Non. L’article 50 porte sur la transparence et la prévention de la tromperie, notamment pour les interactions avec l’IA, les contenus synthétiques, les hypertrucages et certains textes d’intérêt public.
Une note en pied de page suffit-elle ?
Pas toujours. Des personnes, voix, vidéos, effets produit ou textes d’intérêt public réalistes peuvent exiger une information plus proche du contenu et des traces de génération.

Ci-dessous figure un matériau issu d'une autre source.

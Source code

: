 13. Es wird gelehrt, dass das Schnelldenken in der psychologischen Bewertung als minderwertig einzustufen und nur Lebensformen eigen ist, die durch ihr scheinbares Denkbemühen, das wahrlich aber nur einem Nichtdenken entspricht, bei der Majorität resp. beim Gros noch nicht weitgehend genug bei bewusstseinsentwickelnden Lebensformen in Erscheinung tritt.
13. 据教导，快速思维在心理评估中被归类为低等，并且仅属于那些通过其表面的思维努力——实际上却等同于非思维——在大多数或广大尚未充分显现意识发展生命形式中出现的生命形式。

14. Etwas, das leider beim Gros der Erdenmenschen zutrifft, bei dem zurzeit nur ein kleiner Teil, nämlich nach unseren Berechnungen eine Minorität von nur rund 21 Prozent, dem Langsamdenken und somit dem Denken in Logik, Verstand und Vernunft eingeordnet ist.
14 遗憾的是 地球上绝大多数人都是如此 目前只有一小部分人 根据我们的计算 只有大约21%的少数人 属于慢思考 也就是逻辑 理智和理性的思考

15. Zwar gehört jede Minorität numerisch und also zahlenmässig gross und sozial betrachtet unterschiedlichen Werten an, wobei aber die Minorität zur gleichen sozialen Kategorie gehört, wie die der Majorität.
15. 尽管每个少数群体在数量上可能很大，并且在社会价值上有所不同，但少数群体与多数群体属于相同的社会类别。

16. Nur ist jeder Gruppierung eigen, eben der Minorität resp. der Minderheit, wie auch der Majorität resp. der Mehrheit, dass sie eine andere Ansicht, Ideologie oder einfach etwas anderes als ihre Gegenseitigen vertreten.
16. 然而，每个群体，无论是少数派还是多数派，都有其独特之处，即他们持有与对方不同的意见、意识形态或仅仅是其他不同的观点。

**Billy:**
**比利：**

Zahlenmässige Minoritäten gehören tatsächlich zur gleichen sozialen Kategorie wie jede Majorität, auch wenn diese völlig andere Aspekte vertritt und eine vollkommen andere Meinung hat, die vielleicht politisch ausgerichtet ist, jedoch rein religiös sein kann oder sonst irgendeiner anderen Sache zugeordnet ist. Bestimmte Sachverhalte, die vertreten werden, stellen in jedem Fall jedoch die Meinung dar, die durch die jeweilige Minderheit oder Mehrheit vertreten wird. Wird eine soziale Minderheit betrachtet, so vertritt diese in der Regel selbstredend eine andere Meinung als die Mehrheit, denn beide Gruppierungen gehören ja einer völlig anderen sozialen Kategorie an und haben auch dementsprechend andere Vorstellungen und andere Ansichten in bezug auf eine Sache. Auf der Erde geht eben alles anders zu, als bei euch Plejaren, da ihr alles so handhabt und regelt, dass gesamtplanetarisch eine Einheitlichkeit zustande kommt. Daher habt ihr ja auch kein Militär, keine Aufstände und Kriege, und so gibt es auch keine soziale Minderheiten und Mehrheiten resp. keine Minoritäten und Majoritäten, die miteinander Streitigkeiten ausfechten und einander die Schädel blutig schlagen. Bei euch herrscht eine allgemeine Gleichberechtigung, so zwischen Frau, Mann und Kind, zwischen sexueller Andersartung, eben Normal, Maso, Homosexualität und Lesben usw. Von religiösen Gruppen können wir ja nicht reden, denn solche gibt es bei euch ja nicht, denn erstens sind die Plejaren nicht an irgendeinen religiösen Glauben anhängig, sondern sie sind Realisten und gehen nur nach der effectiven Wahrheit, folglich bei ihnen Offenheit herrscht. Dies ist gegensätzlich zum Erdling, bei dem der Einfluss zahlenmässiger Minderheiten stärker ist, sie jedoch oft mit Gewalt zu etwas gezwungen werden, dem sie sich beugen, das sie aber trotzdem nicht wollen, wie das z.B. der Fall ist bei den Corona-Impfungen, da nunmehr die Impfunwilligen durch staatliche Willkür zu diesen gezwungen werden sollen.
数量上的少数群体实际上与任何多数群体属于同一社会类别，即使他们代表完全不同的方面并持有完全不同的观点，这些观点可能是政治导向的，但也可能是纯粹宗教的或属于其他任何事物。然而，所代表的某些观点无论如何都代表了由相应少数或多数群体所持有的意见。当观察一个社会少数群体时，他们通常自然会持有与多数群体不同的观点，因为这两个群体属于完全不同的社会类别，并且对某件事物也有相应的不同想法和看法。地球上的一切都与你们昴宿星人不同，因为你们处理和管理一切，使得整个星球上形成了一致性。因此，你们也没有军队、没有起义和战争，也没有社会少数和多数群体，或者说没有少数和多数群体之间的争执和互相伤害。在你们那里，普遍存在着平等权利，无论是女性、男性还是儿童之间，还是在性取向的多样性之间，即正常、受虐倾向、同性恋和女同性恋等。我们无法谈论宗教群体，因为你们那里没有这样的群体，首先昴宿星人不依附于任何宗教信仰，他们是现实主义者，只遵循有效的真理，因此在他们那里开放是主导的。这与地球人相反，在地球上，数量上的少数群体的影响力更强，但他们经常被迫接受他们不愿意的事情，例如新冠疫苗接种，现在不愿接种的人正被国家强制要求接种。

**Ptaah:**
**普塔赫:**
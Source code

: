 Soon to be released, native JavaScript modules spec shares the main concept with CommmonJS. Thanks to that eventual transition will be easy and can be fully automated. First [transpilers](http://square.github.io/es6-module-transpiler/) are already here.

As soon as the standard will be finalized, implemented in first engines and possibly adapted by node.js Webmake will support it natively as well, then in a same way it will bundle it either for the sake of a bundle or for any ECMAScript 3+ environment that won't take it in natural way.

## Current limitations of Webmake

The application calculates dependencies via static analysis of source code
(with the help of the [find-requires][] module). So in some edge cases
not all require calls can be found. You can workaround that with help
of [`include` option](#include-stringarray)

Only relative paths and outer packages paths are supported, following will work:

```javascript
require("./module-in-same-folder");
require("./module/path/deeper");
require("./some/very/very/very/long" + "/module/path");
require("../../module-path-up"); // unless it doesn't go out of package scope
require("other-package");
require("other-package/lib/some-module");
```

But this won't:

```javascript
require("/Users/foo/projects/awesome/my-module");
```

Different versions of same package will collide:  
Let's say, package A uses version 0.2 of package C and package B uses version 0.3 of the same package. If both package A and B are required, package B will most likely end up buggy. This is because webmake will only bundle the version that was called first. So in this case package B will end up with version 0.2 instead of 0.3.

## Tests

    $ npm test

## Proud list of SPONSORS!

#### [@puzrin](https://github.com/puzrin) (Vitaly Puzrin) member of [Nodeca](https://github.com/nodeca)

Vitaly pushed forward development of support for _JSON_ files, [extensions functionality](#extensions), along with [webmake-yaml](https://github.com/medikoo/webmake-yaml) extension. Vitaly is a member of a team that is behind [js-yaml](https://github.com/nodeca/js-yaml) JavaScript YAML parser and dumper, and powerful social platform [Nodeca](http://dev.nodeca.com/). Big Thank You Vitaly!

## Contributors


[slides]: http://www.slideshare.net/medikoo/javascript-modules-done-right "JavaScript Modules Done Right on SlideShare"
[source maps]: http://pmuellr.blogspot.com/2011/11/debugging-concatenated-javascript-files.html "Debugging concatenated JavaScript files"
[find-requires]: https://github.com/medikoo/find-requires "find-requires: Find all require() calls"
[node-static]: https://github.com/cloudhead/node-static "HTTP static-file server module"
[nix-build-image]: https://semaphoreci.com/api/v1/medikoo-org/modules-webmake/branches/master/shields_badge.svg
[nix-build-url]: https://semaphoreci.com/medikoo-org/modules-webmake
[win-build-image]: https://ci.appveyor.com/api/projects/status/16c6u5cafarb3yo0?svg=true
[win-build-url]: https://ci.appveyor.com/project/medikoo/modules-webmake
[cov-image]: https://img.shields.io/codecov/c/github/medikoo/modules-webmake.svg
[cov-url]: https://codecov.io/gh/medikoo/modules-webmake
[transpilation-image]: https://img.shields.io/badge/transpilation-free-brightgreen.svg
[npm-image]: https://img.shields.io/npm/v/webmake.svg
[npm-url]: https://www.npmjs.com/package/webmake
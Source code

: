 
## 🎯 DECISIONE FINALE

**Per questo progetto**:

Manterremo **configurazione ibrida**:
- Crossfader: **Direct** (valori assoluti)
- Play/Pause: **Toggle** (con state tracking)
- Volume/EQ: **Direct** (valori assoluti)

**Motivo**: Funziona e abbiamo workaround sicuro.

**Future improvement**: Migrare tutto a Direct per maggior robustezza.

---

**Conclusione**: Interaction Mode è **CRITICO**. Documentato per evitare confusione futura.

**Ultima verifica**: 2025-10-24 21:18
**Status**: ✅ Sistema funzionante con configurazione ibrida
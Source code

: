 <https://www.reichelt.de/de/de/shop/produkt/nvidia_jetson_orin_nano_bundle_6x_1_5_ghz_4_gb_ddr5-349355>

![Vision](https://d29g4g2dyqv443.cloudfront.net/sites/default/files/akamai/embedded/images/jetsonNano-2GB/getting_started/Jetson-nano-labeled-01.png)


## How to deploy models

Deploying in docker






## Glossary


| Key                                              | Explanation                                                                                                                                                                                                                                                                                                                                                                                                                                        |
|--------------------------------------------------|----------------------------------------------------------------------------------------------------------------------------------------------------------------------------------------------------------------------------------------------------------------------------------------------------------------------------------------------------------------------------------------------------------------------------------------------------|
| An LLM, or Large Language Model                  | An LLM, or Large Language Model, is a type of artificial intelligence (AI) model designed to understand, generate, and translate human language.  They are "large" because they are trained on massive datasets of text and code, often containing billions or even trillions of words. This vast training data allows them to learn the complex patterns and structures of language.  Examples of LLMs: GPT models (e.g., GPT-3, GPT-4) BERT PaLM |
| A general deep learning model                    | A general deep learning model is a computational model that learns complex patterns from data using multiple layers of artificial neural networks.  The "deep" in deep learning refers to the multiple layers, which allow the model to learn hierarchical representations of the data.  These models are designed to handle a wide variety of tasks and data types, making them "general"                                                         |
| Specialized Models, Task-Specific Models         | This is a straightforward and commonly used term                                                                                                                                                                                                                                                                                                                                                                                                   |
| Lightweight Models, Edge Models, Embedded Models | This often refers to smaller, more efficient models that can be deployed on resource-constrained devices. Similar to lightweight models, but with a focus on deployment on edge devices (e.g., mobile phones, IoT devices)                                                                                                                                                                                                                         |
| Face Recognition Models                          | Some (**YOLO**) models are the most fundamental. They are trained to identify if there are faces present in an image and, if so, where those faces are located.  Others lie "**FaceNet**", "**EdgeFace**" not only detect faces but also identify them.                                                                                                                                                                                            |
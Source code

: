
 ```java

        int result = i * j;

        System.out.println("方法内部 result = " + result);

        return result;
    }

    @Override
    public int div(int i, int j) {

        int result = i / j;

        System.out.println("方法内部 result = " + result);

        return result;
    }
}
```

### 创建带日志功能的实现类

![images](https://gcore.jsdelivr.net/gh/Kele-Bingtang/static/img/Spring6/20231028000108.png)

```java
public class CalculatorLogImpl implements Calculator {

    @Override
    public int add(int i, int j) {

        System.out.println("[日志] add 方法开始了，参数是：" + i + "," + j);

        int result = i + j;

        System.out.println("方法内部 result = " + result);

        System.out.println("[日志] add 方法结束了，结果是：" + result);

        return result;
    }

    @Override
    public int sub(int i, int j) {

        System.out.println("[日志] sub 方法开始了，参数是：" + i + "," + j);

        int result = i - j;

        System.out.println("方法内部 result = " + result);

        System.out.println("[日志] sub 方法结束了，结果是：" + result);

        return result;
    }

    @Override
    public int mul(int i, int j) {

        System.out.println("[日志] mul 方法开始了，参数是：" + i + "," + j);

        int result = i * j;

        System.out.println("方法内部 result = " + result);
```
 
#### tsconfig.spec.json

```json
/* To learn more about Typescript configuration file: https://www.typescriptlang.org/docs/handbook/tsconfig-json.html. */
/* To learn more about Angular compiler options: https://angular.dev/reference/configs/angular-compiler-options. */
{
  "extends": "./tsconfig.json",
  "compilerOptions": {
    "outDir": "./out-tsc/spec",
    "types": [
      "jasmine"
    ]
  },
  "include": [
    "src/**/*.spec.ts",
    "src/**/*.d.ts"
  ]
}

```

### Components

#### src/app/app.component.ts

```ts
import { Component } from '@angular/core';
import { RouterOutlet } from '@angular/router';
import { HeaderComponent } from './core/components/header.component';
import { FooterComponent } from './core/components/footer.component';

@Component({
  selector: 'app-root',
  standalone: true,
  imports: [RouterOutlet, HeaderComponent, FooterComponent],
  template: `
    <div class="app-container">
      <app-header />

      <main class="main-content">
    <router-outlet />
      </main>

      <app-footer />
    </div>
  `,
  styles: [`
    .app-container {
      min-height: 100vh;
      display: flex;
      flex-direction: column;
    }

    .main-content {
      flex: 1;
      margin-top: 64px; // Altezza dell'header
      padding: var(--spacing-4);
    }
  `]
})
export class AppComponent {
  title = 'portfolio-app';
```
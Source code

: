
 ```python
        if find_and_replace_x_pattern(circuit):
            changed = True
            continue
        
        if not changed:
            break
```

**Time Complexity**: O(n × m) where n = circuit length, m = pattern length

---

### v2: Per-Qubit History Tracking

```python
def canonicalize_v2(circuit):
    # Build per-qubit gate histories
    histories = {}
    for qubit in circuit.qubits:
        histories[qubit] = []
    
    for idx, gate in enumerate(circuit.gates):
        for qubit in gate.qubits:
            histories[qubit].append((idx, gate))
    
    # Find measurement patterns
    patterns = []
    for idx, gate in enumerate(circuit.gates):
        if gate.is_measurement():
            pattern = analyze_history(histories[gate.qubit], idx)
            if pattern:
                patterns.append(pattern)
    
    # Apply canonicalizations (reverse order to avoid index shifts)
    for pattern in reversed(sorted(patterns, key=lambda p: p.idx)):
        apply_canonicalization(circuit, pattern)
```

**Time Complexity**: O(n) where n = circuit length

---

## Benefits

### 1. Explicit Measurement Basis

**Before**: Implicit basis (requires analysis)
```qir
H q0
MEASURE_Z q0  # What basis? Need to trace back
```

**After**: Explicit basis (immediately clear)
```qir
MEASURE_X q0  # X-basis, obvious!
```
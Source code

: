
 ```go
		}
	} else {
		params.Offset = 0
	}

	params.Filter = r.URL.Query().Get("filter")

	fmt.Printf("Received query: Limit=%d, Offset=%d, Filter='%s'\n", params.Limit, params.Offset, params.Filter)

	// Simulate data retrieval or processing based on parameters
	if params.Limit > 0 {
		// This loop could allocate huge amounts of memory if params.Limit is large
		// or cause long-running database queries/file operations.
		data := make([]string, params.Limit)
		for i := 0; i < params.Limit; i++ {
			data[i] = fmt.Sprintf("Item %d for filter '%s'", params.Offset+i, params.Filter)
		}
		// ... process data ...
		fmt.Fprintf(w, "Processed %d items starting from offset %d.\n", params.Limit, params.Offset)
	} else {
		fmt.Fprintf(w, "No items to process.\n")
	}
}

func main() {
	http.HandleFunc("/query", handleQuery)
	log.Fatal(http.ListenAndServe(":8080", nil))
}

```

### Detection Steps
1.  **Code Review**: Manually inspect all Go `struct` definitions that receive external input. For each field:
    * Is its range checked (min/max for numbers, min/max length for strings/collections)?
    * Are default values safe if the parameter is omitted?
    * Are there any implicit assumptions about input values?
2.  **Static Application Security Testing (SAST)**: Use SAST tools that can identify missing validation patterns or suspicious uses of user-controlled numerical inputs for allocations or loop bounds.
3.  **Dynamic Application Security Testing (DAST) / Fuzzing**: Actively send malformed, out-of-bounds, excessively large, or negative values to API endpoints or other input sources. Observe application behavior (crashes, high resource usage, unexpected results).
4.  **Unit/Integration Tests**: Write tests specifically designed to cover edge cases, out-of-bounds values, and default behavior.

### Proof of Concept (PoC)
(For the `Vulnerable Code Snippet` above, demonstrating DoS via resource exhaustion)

Faut-il arrêter ou appeler un avocat ?
Les brouillons internes peu risqués ne justifient pas de paniquer. Pour les publications, publicités, produits et utilisateurs de l’UE, réduisez l’échelle et créez une liste de vérification. Les cas à haut risque méritent un avis professionnel.
Prochaine étape
Ramenez votre idée à un test de 5 à 10 contenus : type de contenu, régions visées, usage de l’IA, risque de confusion avec la réalité, signalement, sources, relecture humaine, retrait et critère d’arrêt.